Synthesis, histamine H1 receptor pharmacology, and quantitative structure-affinity analysis of 2-dimethylamino-5-phenyl-1,2,3,4-tetrahydronaphthalenes

This thesis reports the synthesis, receptor affinity and functional pharmacology, and quantitative structure-affinity analysis of (+/-)-2-dimethylamino-5-phenyl-1,2,3,4-tetrahydronaphthalene (5-APT) and its meta-substituted (Cl, CF3, OMe) derivatives. The molecular scaffold of 5-APTs is a hybrid structure of 1-phenyl-3-amino-1,2,3,4-tetrahydronaphthalene (PAT)-type and 2-phenylhistamine-type H1 agonists, intended to probe molecular determinants required for binding and activation of the human histamine H1 G protein-coupled receptor (GPCR).; The 5-APTs were synthesized by coupling 5-bromo-1-tetralone to the appropriate meta-substituted phenylboronic acid. After transposing the ketone to the 2-position of the substituted naphthalene ring, reductive amination with dimethylamine afforded the desired 5-APT.; The H1 affinity (Ki) of the 5-APTs was ∼3--6 muM, using membranes prepared from CHO cells that stably express human H1 receptor cDNA (CHO-H1). H1 affinity of the 5-APTs is similar to 2-phenylhistamines, but much lower than PATS. 5-APTs stimulated PLC/[ 3H]-IP formation, but not cAMP formation, in CHO-H1 cells.

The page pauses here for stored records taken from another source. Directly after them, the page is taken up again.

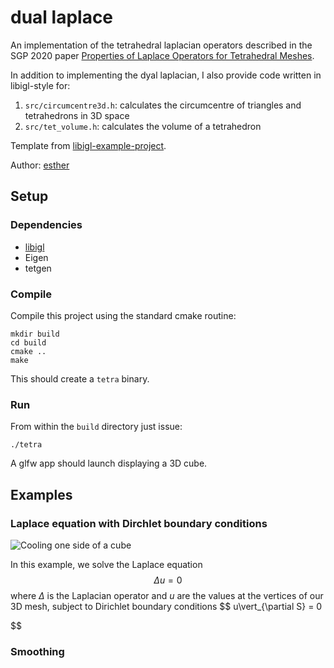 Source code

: # dual laplace

An implementation of the tetrahedral laplacian operators described in the SGP 2020 paper [Properties of Laplace Operators for Tetrahedral Meshes](https://igl.ethz.ch/projects/LB3D/LB3D.pdf). 

In addition to implementing the dyal laplacian, I also provide code written in libigl-style for:
1. ```src/circumcentre3d.h```: calculates the circumcentre of triangles and tetrahedrons in 3D space  
2. ```src/tet_volume.h```: calculates the volume of a tetrahedron

Template from [libigl-example-project](https://github.com/libigl/libigl-example-project). 

Author: [esther]()

## Setup

### Dependencies

-   [libigl](http://libigl.github.io/libigl/)
-   Eigen
-   tetgen

### Compile

Compile this project using the standard cmake routine:

    mkdir build
    cd build
    cmake ..
    make

This should create a `tetra` binary.

### Run

From within the `build` directory just issue:

    ./tetra
A glfw app should launch displaying a 3D cube.

## Examples

### Laplace equation with Dirchlet boundary conditions

![Cooling one side of a cube](./assets/cube.gif)

In this example, we solve the Laplace equation
$$
\Delta u = 0
$$
where $\Delta$ is the Laplacian operator and $u$ are the values at the vertices of our 3D mesh, subject to Dirichlet boundary conditions
$$
u\vert_{\partial S} = 0

$$

### Smoothing

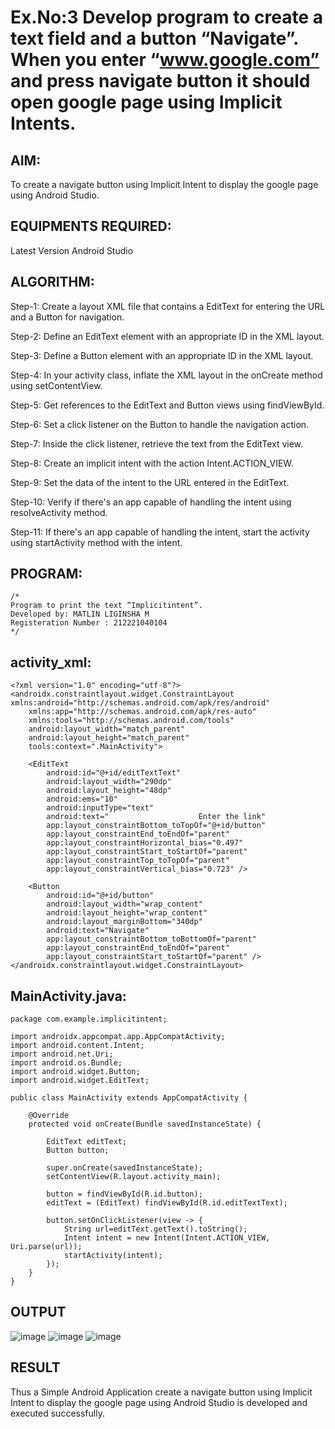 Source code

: # Ex.No:3 Develop program to create a text field and a button “Navigate”. When you enter “www.google.com” and press navigate button it should open google page using Implicit Intents.


## AIM:

To create a navigate button using Implicit Intent to display the google page using Android Studio.

## EQUIPMENTS REQUIRED:

Latest Version Android Studio

## ALGORITHM:

Step-1: Create a layout XML file that contains a EditText for entering the URL and a Button for navigation.

Step-2: Define an EditText element with an appropriate ID in the XML layout.

Step-3: Define a Button element with an appropriate ID in the XML layout.

Step-4: In your activity class, inflate the XML layout in the onCreate method using setContentView.

Step-5: Get references to the EditText and Button views using findViewById.

Step-6: Set a click listener on the Button to handle the navigation action.

Step-7: Inside the click listener, retrieve the text from the EditText view.

Step-8: Create an implicit intent with the action Intent.ACTION_VIEW.

Step-9: Set the data of the intent to the URL entered in the EditText.

Step-10: Verify if there's an app capable of handling the intent using resolveActivity method.

Step-11: If there's an app capable of handling the intent, start the activity using startActivity method with the intent.

## PROGRAM:
```
/*
Program to print the text “Implicitintent”.
Developed by: MATLIN LIGINSHA M
Registeration Number : 212221040104
*/
```
##  activity_xml:
```
<?xml version="1.0" encoding="utf-8"?>
<androidx.constraintlayout.widget.ConstraintLayout xmlns:android="http://schemas.android.com/apk/res/android"
    xmlns:app="http://schemas.android.com/apk/res-auto"
    xmlns:tools="http://schemas.android.com/tools"
    android:layout_width="match_parent"
    android:layout_height="match_parent"
    tools:context=".MainActivity">

    <EditText
        android:id="@+id/editTextText"
        android:layout_width="290dp"
        android:layout_height="48dp"
        android:ems="10"
        android:inputType="text"
        android:text="                    Enter the link"
        app:layout_constraintBottom_toTopOf="@+id/button"
        app:layout_constraintEnd_toEndOf="parent"
        app:layout_constraintHorizontal_bias="0.497"
        app:layout_constraintStart_toStartOf="parent"
        app:layout_constraintTop_toTopOf="parent"
        app:layout_constraintVertical_bias="0.723" />

    <Button
        android:id="@+id/button"
        android:layout_width="wrap_content"
        android:layout_height="wrap_content"
        android:layout_marginBottom="340dp"
        android:text="Navigate"
        app:layout_constraintBottom_toBottomOf="parent"
        app:layout_constraintEnd_toEndOf="parent"
        app:layout_constraintStart_toStartOf="parent" />
</androidx.constraintlayout.widget.ConstraintLayout>
```

## MainActivity.java:
```
package com.example.implicitintent;

import androidx.appcompat.app.AppCompatActivity;
import android.content.Intent;
import android.net.Uri;
import android.os.Bundle;
import android.widget.Button;
import android.widget.EditText;

public class MainActivity extends AppCompatActivity {

    @Override
    protected void onCreate(Bundle savedInstanceState) {

        EditText editText;
        Button button;

        super.onCreate(savedInstanceState);
        setContentView(R.layout.activity_main);

        button = findViewById(R.id.button);
        editText = (EditText) findViewById(R.id.editTextText);

        button.setOnClickListener(view -> {
            String url=editText.getText().toString();
            Intent intent = new Intent(Intent.ACTION_VIEW, Uri.parse(url));
            startActivity(intent);
        });
    }
}

```

## OUTPUT
![image](https://github.com/suryacse05/Mobile-Application-Development/assets/143495913/f74d4708-c594-4564-91c8-6ba2bd1b3df0)
![image](https://github.com/suryacse05/Mobile-Application-Development/assets/143495913/428c1d08-86b1-4247-84a0-dc533d864eff)
![image](https://github.com/suryacse05/Mobile-Application-Development/assets/143495913/6ebd95d4-5fa3-46c0-bd4c-d05eeaa5a441)

## RESULT
Thus a Simple Android Application create a navigate button using Implicit Intent to display the google page using Android Studio is developed and executed successfully.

About 25% of the [3H]-IP increase appears to occur via activation of H1 receptors and the balance may be through direct activation of G-protein. 5-APT binds with relatively much higher affinity (Ki ∼30--800 nM) at muscarinicM1--M5 and serotonin 5-HT 2A and 5-HT2C receptors, GPCRs that are phylogenetically closely related to H1. 5-APT acted as a selective agonist at 5-HT 2C (but not 5-HT2A or muscarinic) receptors to stimulate PLC/[3H]-IP formation.; A quantitative structure-affinity relationship (QSAR) was developed for 5-APT, PAT-type, and non-PAT H1 ligands. The QSAR comparative molecular field analysis (CoMFA) model gave a q2 > 0.5 and predictive R2 > 0.6, indicating a high degree of internal and external predictability of H1 affinity, within a newly expanded probed H1 receptor space.; Overall, results indicate that the 5-APT structural scaffold is not optimal for development of high affinity, selective H1 receptor agonists. The 5-APT molecular scaffold, however, does appear to be useful for development of 5-HT 2C receptor agonists that may find pharmacotherapeutic applications in neuropsychiatric disorders.